И тут нервы гитлеровцев не выдержали. Как мы и рассчитывали, надеясь спасти хотя бы часть кораблей, находившихся в Бек-фиорде, противник срочно сформировал конвой в составе пяти транспортов и под охраной почти двух десятков сторожевых кораблей и катеров направил его в сторону Лиинахамари. Этот конвой был обнаружен у Яр-фиорда. Его атаковали истребители-бомбардировщики, ведомые майором Дижевским. Один из транспортов был потоплен, второй поврежден.

А тем временем бомбежка и штурмовка вражеских кораблей, оставшихся в Киркенесе и бухтах Бек-фиорда, продолжалась. В 1 час 5 минут над целями появились пять наших бомбардировщиков и восемь истребителей. Через минуту их сменили пять новых бомбардировщиков, отправивших на дно транспорт. Спустя две минуты, после ожесточенного штурма шести Ил-2 и десяти истребителей, в киркенесском порту ярким факелом вспыхнул тральщик.
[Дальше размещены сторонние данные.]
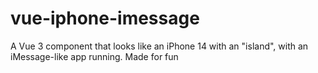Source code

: # vue-iphone-imessage
A Vue 3 component that looks like an iPhone 14 with an "island", with an iMessage-like app running. Made for fun
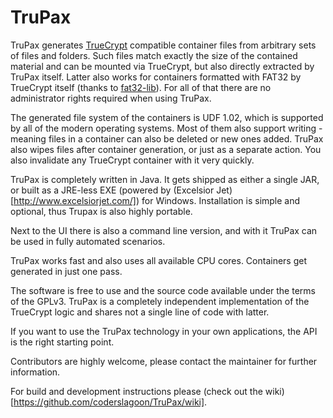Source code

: TruPax
======

TruPax generates [TrueCrypt](http://www.truecrypt.org) compatible container files from arbitrary sets of files and folders. Such files match exactly the size of the contained material and can be mounted via TrueCrypt, but also directly extracted by TruPax itself. Latter also works for containers formatted with FAT32 by TrueCrypt itself (thanks to [fat32-lib](http://code.google.com/p/fat32-lib/)). For all of that there are no administrator rights required when using TruPax.

The generated file system of the containers is UDF 1.02, which is supported by all of the modern operating systems. Most of them also support writing - meaning files in a container can also be deleted or new ones added. TruPax also wipes files after container generation, or just as a separate action. You also invalidate any TrueCrypt container with it very quickly.

TruPax is completely written in Java. It gets shipped as either a single JAR, or built as a JRE-less EXE (powered by (Excelsior Jet)[http://www.excelsiorjet.com/]) for Windows. Installation is simple and optional, thus Trupax is also highly portable.

Next to the UI there is also a command line version, and with it TruPax can be used in fully automated scenarios.

TruPax works fast and also uses all available CPU cores. Containers get generated in just one pass.

The software is free to use and the source code available under the terms of the GPLv3. TruPax is a completely independent implementation of the TrueCrypt logic and shares not a single line of code with latter.

If you want to use the TruPax technology in your own applications, the API is the right starting point.

Contributors are highly welcome, please contact the maintainer for further information.

For build and development instructions please (check out the wiki)[https://github.com/coderslagoon/TruPax/wiki].
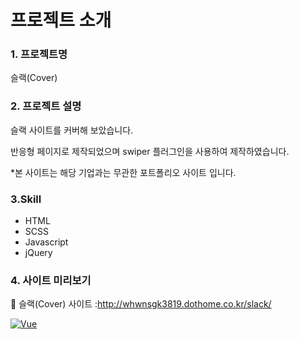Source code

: # 프로젝트 소개

### 1. 프로젝트명

슬랙(Cover)

### 2. 프로젝트 설명

슬랙 사이트를 커버해 보았습니다.

반응형 페이지로 제작되었으며 swiper 플러그인을 사용하여 제작하였습니다.

\*본 사이트는 해당 기업과는 무관한 포트폴리오 사이트 입니다.

### 3.Skill

- HTML
- SCSS
- Javascript
- jQuery

### 4. 사이트 미리보기

🔗 슬랙(Cover) 사이트 :http://whwnsgk3819.dothome.co.kr/slack/

[![Vue](http://whwnsgk3819.dothome.co.kr/portfolio/assets/images/imac07.png)](http://whwnsgk3819.dothome.co.kr/slack/)
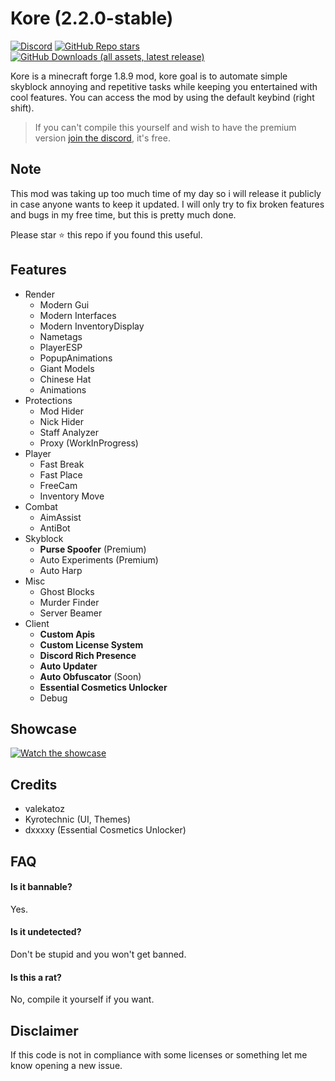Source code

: # Kore (2.2.0-stable)

[![Discord](https://img.shields.io/discord/1196891678284460053?style=for-the-badge&logo=discord&label=discord&color=9089DA)](https://discord.gg/H4x6eFp9KR)
[![GitHub Repo stars](https://img.shields.io/github/stars/valekatoz/Kore?style=for-the-badge&label=stargazers&logo=esea&logoColor=FFA500&color=FFFF66)](https://github.com/valekatoz/Kore)
[![GitHub Downloads (all assets, latest release)](https://img.shields.io/github/downloads/valekatoz/Kore/latest/total?style=for-the-badge&logo=github&label=downloads&color=32CD32)](https://github.com/valekatoz/Kore/releases)

Kore is a minecraft forge 1.8.9 mod, kore goal is to automate simple skyblock annoying and repetitive tasks while keeping you entertained with cool features. 
You can access the mod by using the default keybind (right shift).

> If you can't compile this yourself and wish to have the premium version [join the discord](https://discord.com/invite/H4x6eFp9KR), it's free.

## Note

This mod was taking up too much time of my day so i will release it publicly in case anyone wants to keep it updated.
I will only try to fix broken features and bugs in my free time, but this is pretty much done.

Please star ⭐ this repo if you found this useful.

## Features

- Render
  - Modern Gui
  - Modern Interfaces
  - Modern InventoryDisplay
  - Nametags
  - PlayerESP
  - PopupAnimations
  - Giant Models
  - Chinese Hat
  - Animations
- Protections
  - Mod Hider
  - Nick Hider
  - Staff Analyzer
  - Proxy (WorkInProgress)
- Player
  - Fast Break
  - Fast Place
  - FreeCam
  - Inventory Move
- Combat
  - AimAssist
  - AntiBot
- Skyblock
  - **Purse Spoofer** (Premium)
  - Auto Experiments (Premium)
  - Auto Harp
- Misc
  - Ghost Blocks
  - Murder Finder
  - Server Beamer
- Client
  - **Custom Apis**
  - **Custom License System**
  - **Discord Rich Presence**
  - **Auto Updater**
  - **Auto Obfuscator** (Soon)
  - **Essential Cosmetics Unlocker**
  - Debug


## Showcase

[![Watch the showcase](https://i.imgur.com/jP8TNcM.png)](https://www.veed.io/view/524a93c1-c681-40e2-8a2e-be6b40ffe39e)

## Credits

- valekatoz
- Kyrotechnic (UI, Themes)
- dxxxxy (Essential Cosmetics Unlocker)

## FAQ

#### Is it bannable?

Yes.

#### Is it undetected?

Don't be stupid and you won't get banned.

#### Is this a rat?

No, compile it yourself if you want.

## Disclaimer
If this code is not in compliance with some licenses or something let me know opening a new issue.
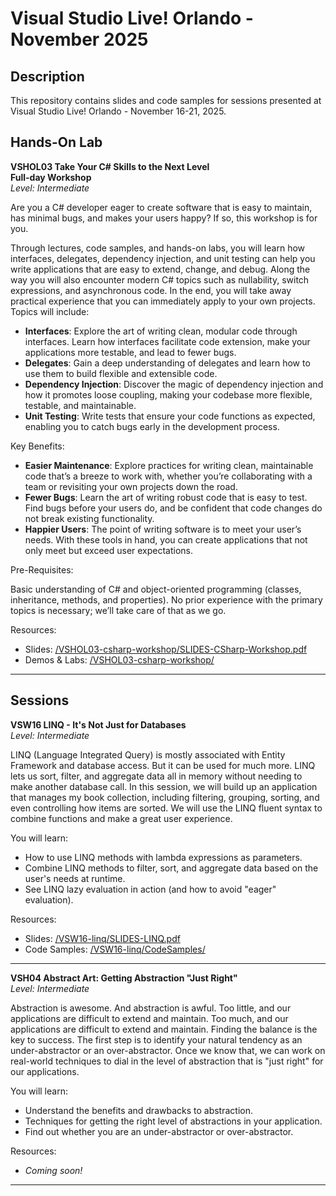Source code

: # Visual Studio Live! Orlando - November 2025  

## Description  
This repository contains slides and code samples for sessions presented at Visual Studio Live! Orlando - November 16-21, 2025.  

## Hands-On Lab

**VSHOL03 Take Your C# Skills to the Next Level**  
**Full-day Workshop**  
*Level: Intermediate*  

Are you a C# developer eager to create software that is easy to maintain, has minimal bugs, and makes your users happy? If so, this workshop is for you.  

Through lectures, code samples, and hands-on labs, you will learn how interfaces, delegates, dependency injection, and unit testing can help you write applications that are easy to extend, change, and debug. Along the way you will also encounter modern C# topics such as nullability, switch expressions, and asynchronous code. In the end, you will take away practical experience that you can immediately apply to your own projects. Topics will include:  

* **Interfaces**: Explore the art of writing clean, modular code through interfaces. Learn how interfaces facilitate code extension, make your applications more testable, and lead to fewer bugs.  
* **Delegates**: Gain a deep understanding of delegates and learn how to use them to build flexible and extensible code.  
* **Dependency Injection**: Discover the magic of dependency injection and how it promotes loose coupling, making your codebase more flexible, testable, and maintainable.  
* **Unit Testing**: Write tests that ensure your code functions as expected, enabling you to catch bugs early in the development process.  

Key Benefits:  

* **Easier Maintenance**: Explore practices for writing clean, maintainable code that’s a breeze to work with, whether you’re collaborating with a team or revisiting your own projects down the road.  
* **Fewer Bugs**: Learn the art of writing robust code that is easy to test. Find bugs before your users do, and be confident that code changes do not break existing functionality.  
* **Happier Users**: The point of writing software is to meet your user’s needs. With these tools in hand, you can create applications that not only meet but exceed user expectations.  

Pre-Requisites:  

Basic understanding of C# and object-oriented programming (classes, inheritance, methods, and properties). No prior experience with the primary topics is necessary; we’ll take care of that as we go.  

Resources:  
* Slides: [/VSHOL03-csharp-workshop/SLIDES-CSharp-Workshop.pdf](./VSHOL03-csharp-workshop/SLIDES-CSharp-Workshop.pdf)  
* Demos & Labs: [/VSHOL03-csharp-workshop/](./VSHOL03-csharp-workshop/)

---

## Sessions  

**VSW16 LINQ - It's Not Just for Databases**  
*Level: Intermediate*  

LINQ (Language Integrated Query) is mostly associated with Entity Framework and database access. But it can be used for much more. LINQ lets us sort, filter, and aggregate data all in memory without needing to make another database call. In this session, we will build up an application that manages my book collection, including filtering, grouping, sorting, and even controlling how items are sorted. We will use the LINQ fluent syntax to combine functions and make a great user experience.

You will learn:

* How to use LINQ methods with lambda expressions as parameters.  
* Combine LINQ methods to filter, sort, and aggregate data based on the user's needs at runtime.  
* See LINQ lazy evaluation in action (and how to avoid "eager" evaluation).  

Resources:  
* Slides: [/VSW16-linq/SLIDES-LINQ.pdf](./VSW16-linq/SLIDES-LINQ.pdf)  
* Code Samples: [/VSW16-linq/CodeSamples/](./VSW16-linq/CodeSamples/)

---

**VSH04 Abstract Art: Getting Abstraction "Just Right"**  
*Level: Intermediate*  

Abstraction is awesome. And abstraction is awful. Too little, and our applications are difficult to extend and maintain. Too much, and our applications are difficult to extend and maintain. Finding the balance is the key to success. The first step is to identify your natural tendency as an under-abstractor or an over-abstractor. Once we know that, we can work on real-world techniques to dial in the level of abstraction that is "just right" for our applications.

You will learn:

* Understand the benefits and drawbacks to abstraction.  
* Techniques for getting the right level of abstractions in your application.  
* Find out whether you are an under-abstractor or over-abstractor.  

Resources:  
* *Coming soon!*

---
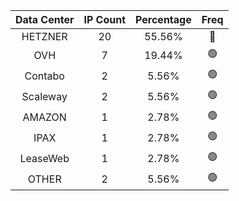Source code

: | Data Center | IP Count | Percentage | Freq |
|:------------:|:--------:|:-----------:|:-----:|
| HETZNER | 20 | 55.56% | 🔴 |
| OVH | 7 | 19.44% | 🟢 |
| Contabo | 2 | 5.56% | 🟢 |
| Scaleway | 2 | 5.56% | 🟢 |
| AMAZON | 1 | 2.78% | 🟢 |
| IPAX | 1 | 2.78% | 🟢 |
| LeaseWeb | 1 | 2.78% | 🟢 |
| OTHER | 2 | 5.56% | 🟢 |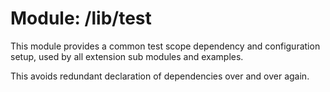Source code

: # Module: /lib/test

This module provides a common test scope dependency and configuration setup,
used by all extension sub modules and examples.

This avoids redundant declaration of dependencies over and over again.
Недели две спустя после этого налета мне довелось читать письмо немецкого зенитчика, попавшее к нам в почтовом мешке, добытом разведчиками Леонова. Я выписал из этого письма в свой дневник несколько строчек: «За время войны мне довелось повидать и испытать всякое. Но такого, как 27 и 28 июня, еще не было! Налетам русских самолетов, казалось, не будет конца. Едва только мы успевали отбиться от одних, как появлялись новые. За ними еще и еще, словно их рассеивал над нами из сита сам дьявол. Спустя 10–15 минут непрерывного огня краска на стволах орудий подгорела. А мы все стреляли и стреляли. Уже не целясь. Просто ради того, что за выстрелами был не так страшен рев пикирующих самолетов и беспрерывный грохот рвущихся бомб. Когда же наконец все кончилось, мы не досчитались у себя почти половины состава орудийных расчетов. [88] Не лучше было и у других. А в порту горело, кажется, все, что только могло гореть...»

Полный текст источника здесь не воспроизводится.